Ground the Shuttle - Greg Easterbrook's Stunning Dissent
By Gar Smith / The-Edge
February 14, 2003
In a critique notable for the courage of its timing, Greg Easterbrook penned an article for the February 10 issue of TIME Magazine entitled "The Space Shuttle Must Be Stopped."
At a time when everyone from bereaved survivors to George W. Bush were stoically intoning that the US space shuttle program "must go on," Easterbrook was revealing some harsh, and long-suppressed, realities.
"The core problem," Easterbrook noted is that the shuttle is "too expensive, too risky, to big for most of the ways it is used." The shuttles flying today now are 30 years old. They were designed to carry 50,000-pound payloads into orbit on weekly launches.
The weekly launchings never happened and shuttles rarely carry anything approaching that maximum weight. According to Easterbrook, the shuttle is an aging, overbuilt cargo truck that should be replaced by cheaper, more reliable unmanned rockets.
Last last year, the Space Launch Initiative, an attempt to kick-start construction of a less-expensive and more robust cargo rocket was cancelled (to the palpable delight of Boeing and Lockheed Martin and other members of the corporate United Space Alliance that have 6,400 jobs and millions in contracts riding on the shuttle program).
When it canceled the SLI vehicle, NASA was compelled to extend the working life of the surviving space shuttle fleet by another 20 years. As Easterbrook notes, even school buses are retired after 10 years of service. But school buses "don't endure three times the force of gravity on takeoff and 2000°F on re-entry."
Shuttle Diplomacy
Capitalism is supposed to eliminate systems that are costly, overdesigned and obsolete but, as Easterbrook points out, the US doesn't practice that form of capitalism. When it comes to the space shuttle, Washington practices corporate state socialism. As a result, a shuttle launch that was to cost $5 million now costs around $500 million. "Aerospace contractors love the fact that the shuttle launches cost so much."
The lure of profit is so heady that it has repeatedly blinded NASA to obvious risks. Before the Challenger exploded, engineers warned NASA about the danger posed by the O-rings on the booster rockets and pleaded for a cancellation of the launch. They were ignored.
Tragically, Easterbrook observes, the investigation that followed failed to fault NASA, failed to require safety redesigns, and failed to incorporate an escape capsule for the astronauts. "In return for failure," Easterbrook writes, "the shuttle program got a big budget increase. Post-Challenger 'reforms' were left up to the very old-boy network that had created the problem in the first place and that benefited from continuing high costs."
Congress was also loath to crack down on NASA since many states - Texas, Florida, California, Ohio and Alabama among them - derive sizable federal support from the funds lavished on aerospace contracts.
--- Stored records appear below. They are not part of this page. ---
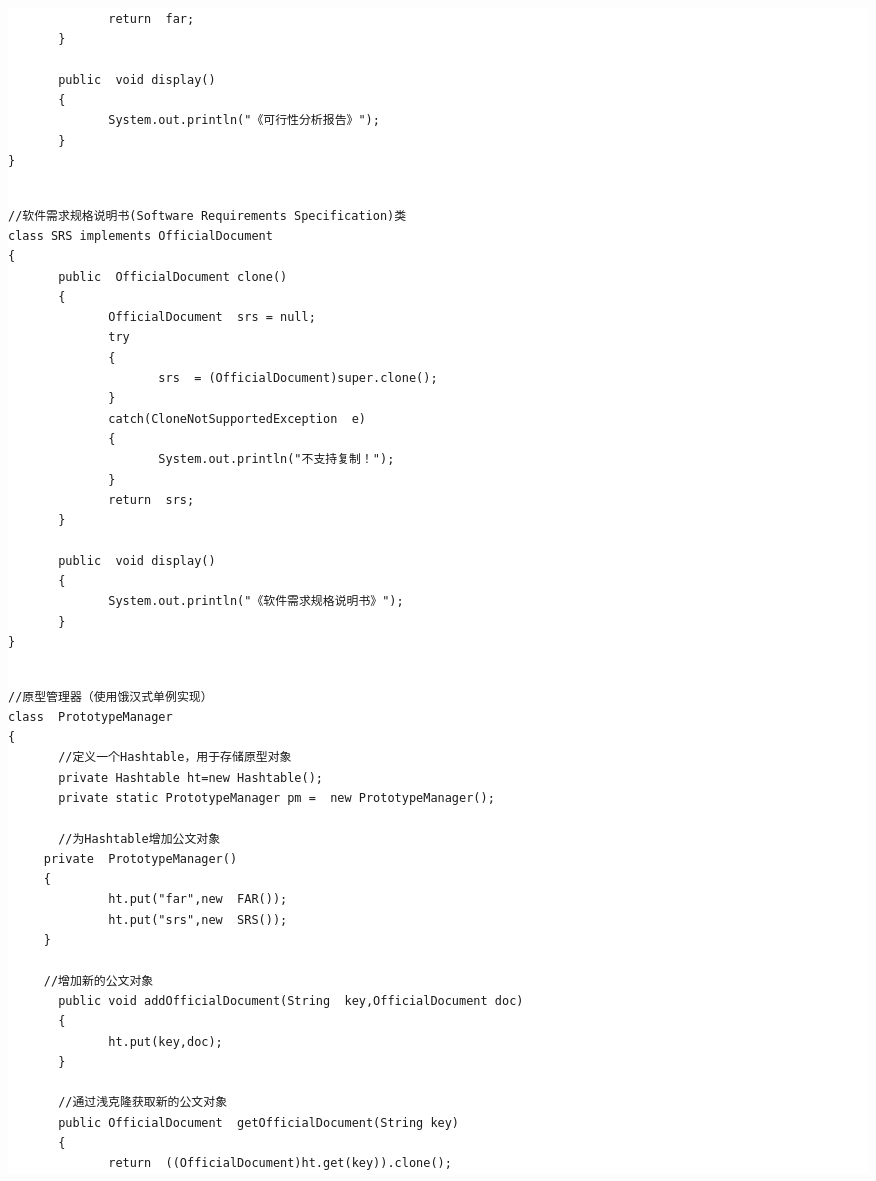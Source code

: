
 ```
              return  far;
       }

       public  void display()
       {
              System.out.println("《可行性分析报告》");
       }
}

```

```

//软件需求规格说明书(Software Requirements Specification)类
class SRS implements OfficialDocument
{
       public  OfficialDocument clone()
       {
              OfficialDocument  srs = null;
              try
              {
                     srs  = (OfficialDocument)super.clone();
              }
              catch(CloneNotSupportedException  e)
              { 
                     System.out.println("不支持复制！");
              }
              return  srs;
       }

       public  void display()
       {
              System.out.println("《软件需求规格说明书》");
       }
}

```

```

//原型管理器（使用饿汉式单例实现）
class  PrototypeManager
{
       //定义一个Hashtable，用于存储原型对象
       private Hashtable ht=new Hashtable();
       private static PrototypeManager pm =  new PrototypeManager();

       //为Hashtable增加公文对象   
     private  PrototypeManager()
     {
              ht.put("far",new  FAR());
              ht.put("srs",new  SRS());               
     }

     //增加新的公文对象
       public void addOfficialDocument(String  key,OfficialDocument doc)
       {
              ht.put(key,doc);
       }

       //通过浅克隆获取新的公文对象
       public OfficialDocument  getOfficialDocument(String key)
       {
              return  ((OfficialDocument)ht.get(key)).clone();
```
The Space Station is one of the biggest boondoggles since the pyramids. Originally projected to cost $14 billion (in 2003 dollars), Space Station Alpha has now cost at least $35 billion (excluding launch costs). Making clear that "this is not a misprint," Easterbrook notes that the bottled water on the space station "costs taxpayers almost half a million dollars a day."
"NASA's insistence on sending a crew on every shuttle flight means risking precious human life for mindless tasks that automated devices can easily carry out." A small "space plane" could be built for those rare occasions when it was essential to place humans in orbit.
Most of the research conduct on the Space Station could be accomplished by unmanned spacecraft, Easterbrook argues. The only research that requires humans in space are "life science" studies but placing astronauts about an orbiting skyscraper solely "to take one another's pulse [seems] a pretty marginal goal for such an astronomical price."
Why then, was the space station built? In Easterbrook's assessment, the situation represents little more than a super-expensive engineering tautology: "The space station was conceived mainly to give the shuttle a destination, and the shuttle has been kept flying mainly to keep the space station serviced."
Easterbrook joins other critics in demanding an investigation that is independent from a space-contract-corrupted Congress "and if human space flight stops for a decade while that happens, so be it.
"This second shuttle loss means NASA must be completely restructured - if not abolished," Easterbrook concludes. "This simply must be the end of the program."